* _EXERCISE OBJECTIVE_
For the word "ყველა", count the lines below that contain it. Give the number alone.

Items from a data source
--------------------------------

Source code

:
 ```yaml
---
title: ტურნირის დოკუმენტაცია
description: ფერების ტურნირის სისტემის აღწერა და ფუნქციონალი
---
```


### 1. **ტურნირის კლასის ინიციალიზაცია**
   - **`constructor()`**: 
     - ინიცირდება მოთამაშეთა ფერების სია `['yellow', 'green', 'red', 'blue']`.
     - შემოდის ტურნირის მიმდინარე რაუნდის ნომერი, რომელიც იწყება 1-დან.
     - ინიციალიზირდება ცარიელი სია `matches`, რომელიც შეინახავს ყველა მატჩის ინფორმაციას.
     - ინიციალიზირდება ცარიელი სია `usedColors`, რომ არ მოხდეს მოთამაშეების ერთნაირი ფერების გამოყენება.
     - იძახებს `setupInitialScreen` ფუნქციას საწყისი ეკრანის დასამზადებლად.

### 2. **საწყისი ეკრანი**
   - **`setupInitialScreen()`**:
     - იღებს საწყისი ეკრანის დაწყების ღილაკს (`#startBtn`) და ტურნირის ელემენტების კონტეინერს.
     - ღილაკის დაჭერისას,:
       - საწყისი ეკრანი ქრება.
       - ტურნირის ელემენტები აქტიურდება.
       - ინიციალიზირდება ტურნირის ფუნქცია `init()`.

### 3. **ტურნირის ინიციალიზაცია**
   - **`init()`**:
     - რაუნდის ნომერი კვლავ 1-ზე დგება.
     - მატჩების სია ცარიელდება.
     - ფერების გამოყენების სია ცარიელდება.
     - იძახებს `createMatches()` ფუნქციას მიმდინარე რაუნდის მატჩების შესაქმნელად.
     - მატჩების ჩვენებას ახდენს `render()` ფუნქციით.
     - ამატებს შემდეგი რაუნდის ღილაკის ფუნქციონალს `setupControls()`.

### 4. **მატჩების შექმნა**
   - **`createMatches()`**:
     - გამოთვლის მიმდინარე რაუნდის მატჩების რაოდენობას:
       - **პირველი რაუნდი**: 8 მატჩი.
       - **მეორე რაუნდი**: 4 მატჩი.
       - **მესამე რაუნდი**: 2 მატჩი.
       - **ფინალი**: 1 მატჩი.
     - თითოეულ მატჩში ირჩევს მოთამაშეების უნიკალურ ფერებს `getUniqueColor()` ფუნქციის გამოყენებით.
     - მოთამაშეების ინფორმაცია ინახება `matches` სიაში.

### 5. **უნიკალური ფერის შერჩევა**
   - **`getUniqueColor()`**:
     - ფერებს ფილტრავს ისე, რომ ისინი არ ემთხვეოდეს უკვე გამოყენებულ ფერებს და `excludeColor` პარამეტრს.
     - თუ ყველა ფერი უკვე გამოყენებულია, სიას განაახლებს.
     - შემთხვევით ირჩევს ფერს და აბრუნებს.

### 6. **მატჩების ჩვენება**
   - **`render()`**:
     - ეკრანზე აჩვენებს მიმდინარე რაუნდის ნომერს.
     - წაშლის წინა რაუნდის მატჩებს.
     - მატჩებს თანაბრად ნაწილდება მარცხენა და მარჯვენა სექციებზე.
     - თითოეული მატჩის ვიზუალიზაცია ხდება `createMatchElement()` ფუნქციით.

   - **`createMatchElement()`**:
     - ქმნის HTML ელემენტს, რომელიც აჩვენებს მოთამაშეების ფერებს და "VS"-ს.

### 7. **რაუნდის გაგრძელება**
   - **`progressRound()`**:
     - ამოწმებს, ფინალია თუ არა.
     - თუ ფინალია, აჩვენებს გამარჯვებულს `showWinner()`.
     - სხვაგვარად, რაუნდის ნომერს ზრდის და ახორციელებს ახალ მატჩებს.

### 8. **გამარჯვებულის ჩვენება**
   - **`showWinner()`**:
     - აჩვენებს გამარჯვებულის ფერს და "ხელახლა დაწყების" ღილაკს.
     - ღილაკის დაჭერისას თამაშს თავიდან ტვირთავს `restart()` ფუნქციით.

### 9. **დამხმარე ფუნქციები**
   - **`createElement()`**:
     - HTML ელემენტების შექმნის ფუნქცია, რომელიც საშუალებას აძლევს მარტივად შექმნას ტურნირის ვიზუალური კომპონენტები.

--------------------------------

* _FINISHED TASK_
2